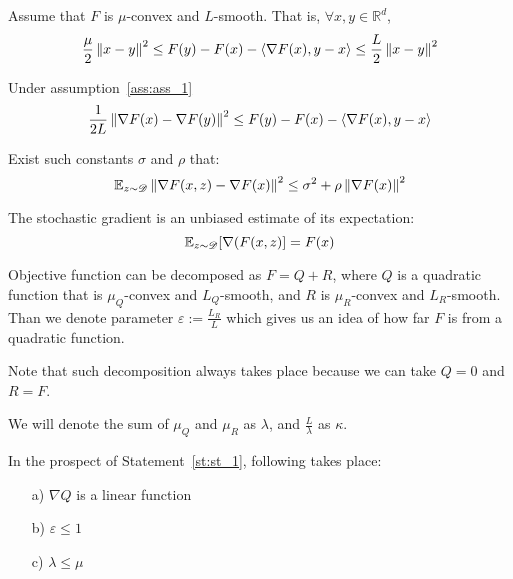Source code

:
\begin{assumption} \label{ass:ass_1}
    Assume that $F$ is $\mu$-convex and $L$-smooth. That is, $\forall x, y \in \mathbb{R}^d$,
    \[
    \frac{\mu}{2} \left\|x - y\right\|^2 \leq F(y) - F(x) - \langle \nabla F(x), y-x\rangle \leq \frac{L}{2} \left\|x-y\right\|^2
    \]
\end{assumption}

\begin{corollary} \label{cor:nesterov}
Under assumption~\ref{ass:ass_1}
    \[
    \frac{1}{2L} \left\|\nabla F(x) - \nabla F(y)\right\|^2 \leq F(y) - F(x) - \langle \nabla F(x), y-x\rangle
    \]
\end{corollary}


\begin{assumption} \label{ass:ass_2}
    Exist such constants $\sigma$ and $\rho$ that:
    \[\mathbb{E}_{z \sim \mathcal{D}} \left\|\nabla F(x, z) - \nabla F(x)\right\|^2 \leq \sigma^2
    + \rho \left\|\nabla F(x)\right\|^2 \]
\end{assumption}

\begin{assumption} \label{ass:ass_3}
    The stochastic gradient is an unbiased estimate of its expectation:
    \[ \mathbb{E}_{z \sim \mathcal{D}}[\nabla(F(x, z)] = F(x)\]
\end{assumption}

\begin{statement} \label{st:st_1}
    Objective function can be decomposed as $F = Q + R$, where $Q$ is a quadratic function that is $\mu_Q$-convex and $L_Q$-smooth, and $R$ is $\mu_R$-convex and $L_R$-smooth. Than we denote parameter
    \(\varepsilon := \frac{L_R}{L}\)
    which gives us an idea of how far $F$ is from a quadratic function.
\end{statement}

Note that such decomposition always takes place because we can take $Q = 0$ and $R = F$.

We will denote the sum of $\mu_Q$ and $\mu_R$ as $\lambda$, and $\frac{L}{\lambda}$ as $\kappa$. 

\begin{corollary} \label{cor:linearity}
    In the prospect of Statement~\ref{st:st_1}, following takes place: $\,$
    \begin{enumerate}
    \item[a)] $\nabla Q$ is a linear function
    \item[b)] \(\varepsilon \leq 1\)

    \item[c)] \(\lambda \leq \mu\)
\end{enumerate}
\end{corollary}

- - -

§ **Exercise**: Going through the material, how many lines contain the word "left"? Please give only the number.

§ **Finished exercise**: 4